Study material section start
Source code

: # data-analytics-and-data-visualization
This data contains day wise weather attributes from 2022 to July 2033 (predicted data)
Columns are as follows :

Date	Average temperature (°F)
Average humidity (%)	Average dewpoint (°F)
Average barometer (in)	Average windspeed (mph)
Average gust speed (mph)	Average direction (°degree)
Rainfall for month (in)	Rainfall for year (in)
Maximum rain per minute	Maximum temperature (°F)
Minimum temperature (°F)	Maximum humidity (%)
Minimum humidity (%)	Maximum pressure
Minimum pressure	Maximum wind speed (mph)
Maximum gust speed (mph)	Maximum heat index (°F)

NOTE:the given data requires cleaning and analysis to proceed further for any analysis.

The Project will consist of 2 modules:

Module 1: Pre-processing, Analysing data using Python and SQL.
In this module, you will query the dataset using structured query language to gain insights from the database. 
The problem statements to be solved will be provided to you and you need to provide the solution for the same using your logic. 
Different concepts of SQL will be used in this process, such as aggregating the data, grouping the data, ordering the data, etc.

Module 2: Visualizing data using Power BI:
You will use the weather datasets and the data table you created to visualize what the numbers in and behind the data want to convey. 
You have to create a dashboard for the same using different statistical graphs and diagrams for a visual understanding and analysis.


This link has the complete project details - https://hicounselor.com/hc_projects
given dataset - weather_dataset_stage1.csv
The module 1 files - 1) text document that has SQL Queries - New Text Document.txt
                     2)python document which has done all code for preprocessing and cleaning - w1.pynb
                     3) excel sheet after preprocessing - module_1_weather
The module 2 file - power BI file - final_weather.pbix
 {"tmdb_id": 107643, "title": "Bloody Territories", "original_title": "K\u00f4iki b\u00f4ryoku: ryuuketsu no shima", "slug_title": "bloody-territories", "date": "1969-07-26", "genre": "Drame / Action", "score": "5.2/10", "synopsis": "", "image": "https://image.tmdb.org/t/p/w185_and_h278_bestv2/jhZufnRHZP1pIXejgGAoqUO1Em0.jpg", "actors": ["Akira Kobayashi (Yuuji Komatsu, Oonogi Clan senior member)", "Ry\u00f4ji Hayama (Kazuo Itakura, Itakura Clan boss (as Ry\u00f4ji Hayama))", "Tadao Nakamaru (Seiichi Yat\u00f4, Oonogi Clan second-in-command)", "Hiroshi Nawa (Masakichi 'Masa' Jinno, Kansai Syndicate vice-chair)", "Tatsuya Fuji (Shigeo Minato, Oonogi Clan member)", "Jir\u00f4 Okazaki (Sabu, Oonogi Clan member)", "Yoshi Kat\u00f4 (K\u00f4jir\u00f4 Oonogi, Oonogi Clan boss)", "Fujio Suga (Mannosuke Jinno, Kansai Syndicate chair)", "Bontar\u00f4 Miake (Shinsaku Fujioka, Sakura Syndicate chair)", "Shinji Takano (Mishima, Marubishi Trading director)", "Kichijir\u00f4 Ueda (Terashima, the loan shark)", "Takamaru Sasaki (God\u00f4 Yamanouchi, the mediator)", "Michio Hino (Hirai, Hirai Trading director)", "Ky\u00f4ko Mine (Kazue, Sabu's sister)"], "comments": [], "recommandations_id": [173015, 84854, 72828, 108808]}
Study material section end
> **What is required**
Return exactly, and only, the lines above starting at the line that contains "Average gust speed" and ending at the line that contains "Maximum gust speed".

> **Answer to the exercise**
Average gust speed (mph)	Average direction (°degree)
Rainfall for month (in)	Rainfall for year (in)
Maximum rain per minute	Maximum temperature (°F)
Minimum temperature (°F)	Maximum humidity (%)
Minimum humidity (%)	Maximum pressure
Minimum pressure	Maximum wind speed (mph)
Maximum gust speed (mph)	Maximum heat index (°F)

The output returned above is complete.